Char the flesh of the peppers over a gas flame, under a broiler or on a grill. Alternatively, set a rack over an electric burner or use a very hot heavy frying pan. Cook, turning frequently, until the skins are blistered all over. Take care not to overcook and burn right through the pepper. Put peppers in a bowl, cover with plastic wrap and let sweat for about 10 minutes to loosen the skins. Rub off as much skin as possible and cut a slit along the side of each pepper, keeping the stems and tip intact. Carefully remove the seeds and inner membranes, but do not rinse with water.

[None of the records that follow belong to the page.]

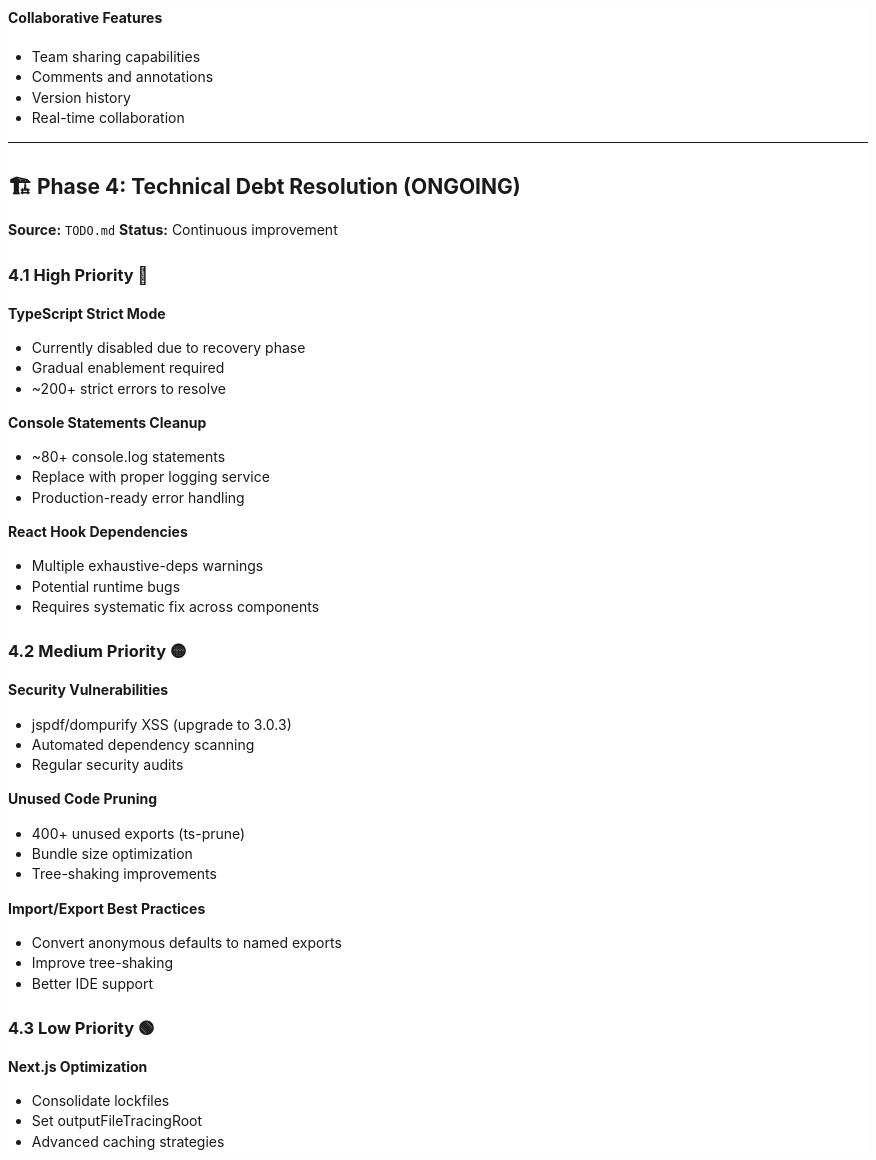 #### Collaborative Features
- Team sharing capabilities
- Comments and annotations
- Version history
- Real-time collaboration

---

## 🏗️ Phase 4: Technical Debt Resolution (ONGOING)

**Source:** `TODO.md`
**Status:** Continuous improvement

### 4.1 High Priority 🔴

**TypeScript Strict Mode**
- Currently disabled due to recovery phase
- Gradual enablement required
- ~200+ strict errors to resolve

**Console Statements Cleanup**
- ~80+ console.log statements
- Replace with proper logging service
- Production-ready error handling

**React Hook Dependencies**
- Multiple exhaustive-deps warnings
- Potential runtime bugs
- Requires systematic fix across components

### 4.2 Medium Priority 🟡

**Security Vulnerabilities**
- jspdf/dompurify XSS (upgrade to 3.0.3)
- Automated dependency scanning
- Regular security audits

**Unused Code Pruning**
- 400+ unused exports (ts-prune)
- Bundle size optimization
- Tree-shaking improvements

**Import/Export Best Practices**
- Convert anonymous defaults to named exports
- Improve tree-shaking
- Better IDE support

### 4.3 Low Priority 🟢

**Next.js Optimization**
- Consolidate lockfiles
- Set outputFileTracingRoot
- Advanced caching strategies
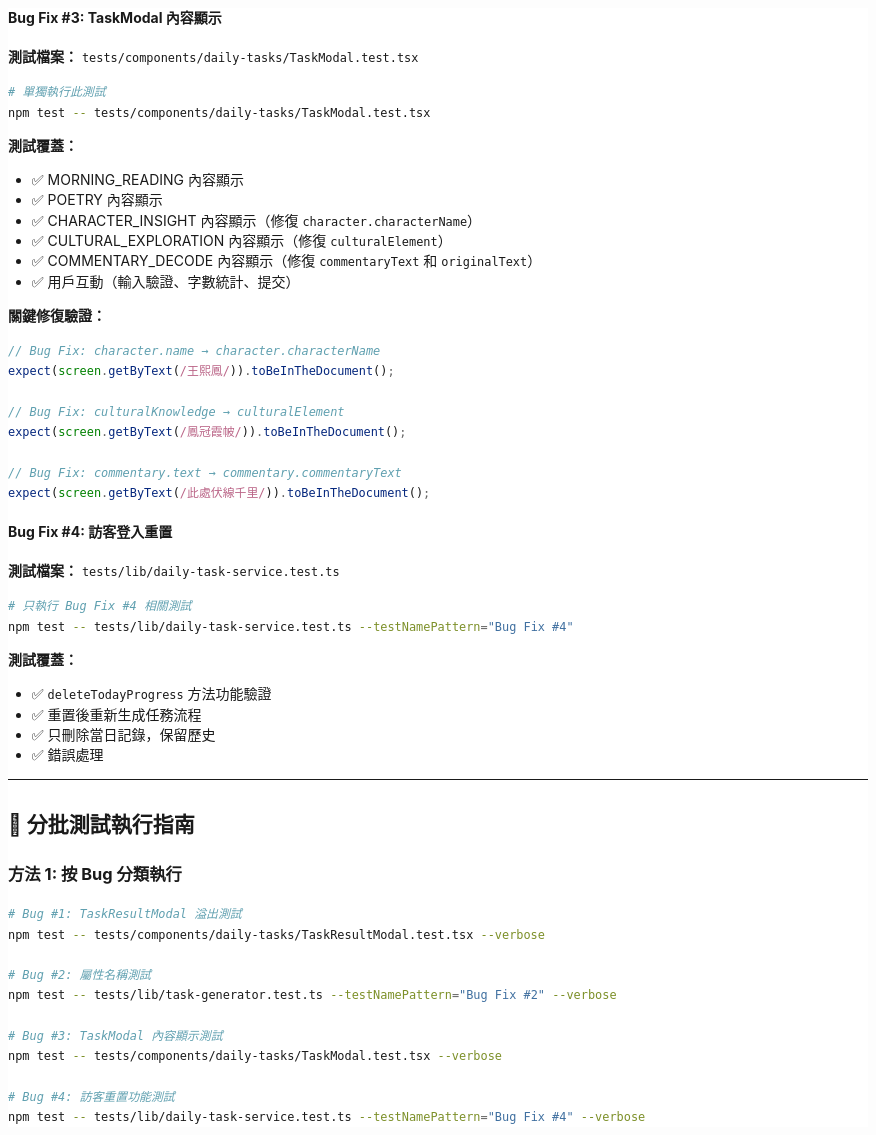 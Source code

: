 #### Bug Fix #3: TaskModal 內容顯示
**測試檔案：** `tests/components/daily-tasks/TaskModal.test.tsx`

```bash
# 單獨執行此測試
npm test -- tests/components/daily-tasks/TaskModal.test.tsx
```

**測試覆蓋：**
- ✅ MORNING_READING 內容顯示
- ✅ POETRY 內容顯示
- ✅ CHARACTER_INSIGHT 內容顯示（修復 `character.characterName`）
- ✅ CULTURAL_EXPLORATION 內容顯示（修復 `culturalElement`）
- ✅ COMMENTARY_DECODE 內容顯示（修復 `commentaryText` 和 `originalText`）
- ✅ 用戶互動（輸入驗證、字數統計、提交）

**關鍵修復驗證：**
```javascript
// Bug Fix: character.name → character.characterName
expect(screen.getByText(/王熙鳳/)).toBeInTheDocument();

// Bug Fix: culturalKnowledge → culturalElement
expect(screen.getByText(/鳳冠霞帔/)).toBeInTheDocument();

// Bug Fix: commentary.text → commentary.commentaryText
expect(screen.getByText(/此處伏線千里/)).toBeInTheDocument();
```

#### Bug Fix #4: 訪客登入重置
**測試檔案：** `tests/lib/daily-task-service.test.ts`

```bash
# 只執行 Bug Fix #4 相關測試
npm test -- tests/lib/daily-task-service.test.ts --testNamePattern="Bug Fix #4"
```

**測試覆蓋：**
- ✅ `deleteTodayProgress` 方法功能驗證
- ✅ 重置後重新生成任務流程
- ✅ 只刪除當日記錄，保留歷史
- ✅ 錯誤處理

---

## 🚀 分批測試執行指南

### 方法 1: 按 Bug 分類執行

```bash
# Bug #1: TaskResultModal 溢出測試
npm test -- tests/components/daily-tasks/TaskResultModal.test.tsx --verbose

# Bug #2: 屬性名稱測試
npm test -- tests/lib/task-generator.test.ts --testNamePattern="Bug Fix #2" --verbose

# Bug #3: TaskModal 內容顯示測試
npm test -- tests/components/daily-tasks/TaskModal.test.tsx --verbose

# Bug #4: 訪客重置功能測試
npm test -- tests/lib/daily-task-service.test.ts --testNamePattern="Bug Fix #4" --verbose
```
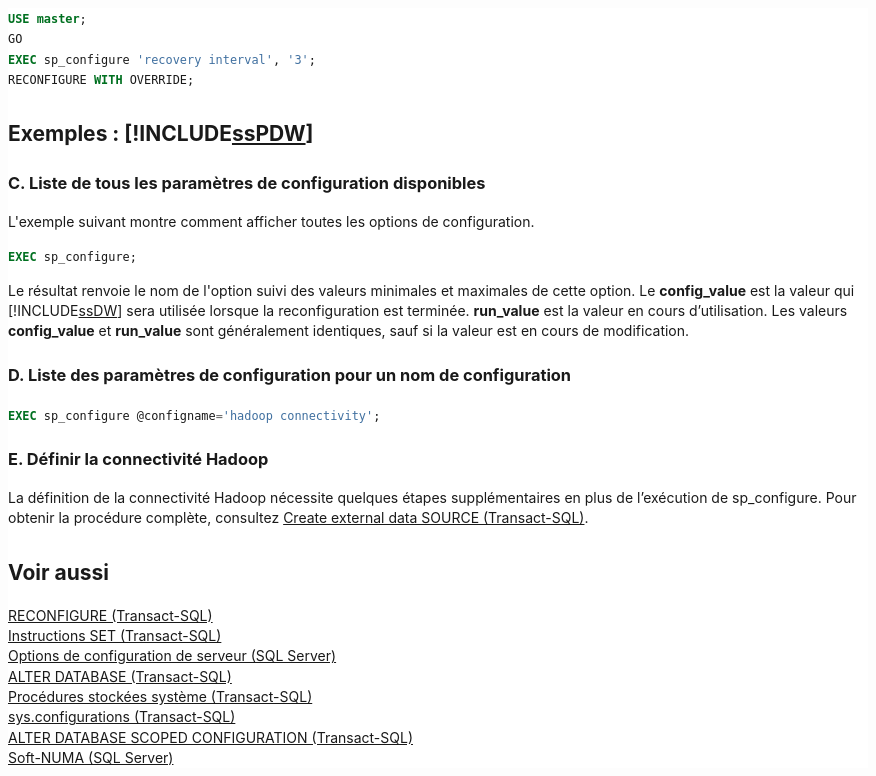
 ```sql  
USE master;  
GO  
EXEC sp_configure 'recovery interval', '3';  
RECONFIGURE WITH OVERRIDE;  
```  
  
## <a name="examples-sspdw"></a>Exemples : [!INCLUDE[ssPDW](../../includes/sspdw-md.md)]  
  
### <a name="c-list-all-available-configuration-settings"></a>C. Liste de tous les paramètres de configuration disponibles  
 L'exemple suivant montre comment afficher toutes les options de configuration.  
  
```sql  
EXEC sp_configure;  
```  
  
 Le résultat renvoie le nom de l'option suivi des valeurs minimales et maximales de cette option. Le **config_value** est la valeur qui [!INCLUDE[ssDW](../../includes/ssdw-md.md)] sera utilisée lorsque la reconfiguration est terminée. **run_value** est la valeur en cours d’utilisation. Les valeurs **config_value** et **run_value** sont généralement identiques, sauf si la valeur est en cours de modification.  
  
### <a name="d-list-the-configuration-settings-for-one-configuration-name"></a>D. Liste des paramètres de configuration pour un nom de configuration  
  
```sql  
EXEC sp_configure @configname='hadoop connectivity';  
```  
  
### <a name="e-set-hadoop-connectivity"></a>E. Définir la connectivité Hadoop  
 La définition de la connectivité Hadoop nécessite quelques étapes supplémentaires en plus de l’exécution de sp_configure. Pour obtenir la procédure complète, consultez [Create external data SOURCE &#40;Transact-SQL&#41;](../../t-sql/statements/create-external-data-source-transact-sql.md).  
  
## <a name="see-also"></a>Voir aussi  
 [RECONFIGURE &#40;Transact-SQL&#41;](../../t-sql/language-elements/reconfigure-transact-sql.md)   
 [Instructions SET &#40;Transact-SQL&#41;](../../t-sql/statements/set-statements-transact-sql.md)   
 [Options de configuration de serveur &#40;SQL Server&#41;](../../database-engine/configure-windows/server-configuration-options-sql-server.md)   
 [ALTER DATABASE &#40;Transact-SQL&#41;](../../t-sql/statements/alter-database-transact-sql.md)   
 [Procédures stockées système &#40;Transact-SQL&#41;](../../relational-databases/system-stored-procedures/system-stored-procedures-transact-sql.md)   
 [sys.configurations &#40;Transact-SQL&#41;](../../relational-databases/system-catalog-views/sys-configurations-transact-sql.md)   
 [ALTER DATABASE SCOPED CONFIGURATION &#40;Transact-SQL&#41;](../../t-sql/statements/alter-database-scoped-configuration-transact-sql.md)   
 [Soft-NUMA &#40;SQL Server&#41;](../../database-engine/configure-windows/soft-numa-sql-server.md)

Heat 1-inch of oil in a heavy skillet over medium heat until very hot. Place flour in a shallow platter and season with salt and pepper. Beat egg whites until foamy, add a pinch of salt, and whip to stiff peaks. Lightly beat the egg yolks and fold into the whites. Stuff the chiles with picadillo, leaving enough room to close the opening. Overlap the seam slightly and gently squeeze closed. Secure with wooden toothpicks if desired. Pat the peppers dry and lightly coat in the seasoned flour. Pick the chile up by its stem and dip into the egg batter, making sure they are well covered, tap off excess. Fry until evenly browned, about 3 minutes each side. The egg burns easily so take care not to cook too long. Drain on paper towels. To serve, ladle a pool of Tomato Ranchero sauce on plates and set chiles rellenos on top, serve immediately.

Tomato Ranchero Sauce:
28-ounce can diced tomatoes
1/2 onion, roughly chopped
1/2 cup cilantro, roughly chopped
Pinch cumin seeds, toasted
1 garlic clove
2 tablespoons canola oil
1/2 cup chicken broth
Dash hot red pepper sauce

Combine and puree the tomatoes, onion, cilantro, cumin, and garlic in a food processor.

Heat the oil in a saucepan or skillet and fry the tomato puree over high flame. Add broth, and salt. Simmer for 10 minutes until the sauce thickens slightly and is heated through. If sauce tastes somewhat bitter, add a pinch of sugar. Sprinkle with a dash of hot red pepper sauce. Sauce may be served hot or cold.